Large study could show how to protect everyone from MenB

06 Apr 2017
Large study could show how to protect everyone from MenB
  • A large study that will offer the MenB vaccine to every school student in years 10 to 12 in South Australia could unlock protection for whole populations from meningitis and septicaemia caused by MenB
  • The results can be aggregated with a UK government funded study announced in January
  • Together these two research initiatives could show how to defeat MenB everywhere it exists

A major study in teenagers in South Australia started this week. It could provide vital evidence that will help defeat meningococcal B (MenB) meningitis and septicaemia around the world.
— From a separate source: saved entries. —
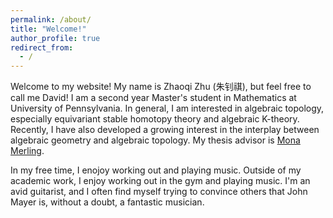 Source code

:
 ```yaml
---
permalink: /about/
title: "Welcome!"
author_profile: true
redirect_from: 
  - /
---
```

Welcome to my website! My name is Zhaoqi Zhu (朱钊祺), but feel free to call me David! I am a second year Master's student in Mathematics at University of Pennsylvania. In general, I am interested in algebraic topology, especially equivariant stable homotopy theory and algebraic K-theory. Recently, I have also developed a growing interest in the interplay between algebraic geometry and algebraic topology. My thesis advisor is [Mona Merling](https://www2.math.upenn.edu/~mmerling/). 

In my free time, I enojoy working out and playing music. Outside of my academic work, I enjoy working out in the gym and playing music. I'm an avid guitarist, and I often find myself trying to convince others that John Mayer is, without a doubt, a fantastic musician.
The study has very similar aims to a UK government backed study announced in January. Together these two studies will show whether vaccinating teenagers against MenB could prevent spread of the infection to the wider population – even those who are not directly vaccinated. In Australia as in the UK, teenagers are the age group most likely to carry the bacteria and are key to transmission.

Every high school in South Australia has been invited to take part and every teenager in school years 10 to 12 could be offered the MenB vaccine free of charge. The University of Adelaide is leading the study in partnership with SA Health.

This study will provide protection to an age group that is particularly at risk of the disease through free access to the vaccine, and also help solve a question that is crucial to public health.

Later this year the UK government will award funding for a similar nationwide study to find out the effectiveness of the MenB vaccine in adolescents. The government committed to funding this study in April 2016 following a major public petition and campaign.

A Meningitis Research Foundation-funded study at the University of Bristol, which is almost completed, is providing key evidence to enable effective design of the national UK government-backed study.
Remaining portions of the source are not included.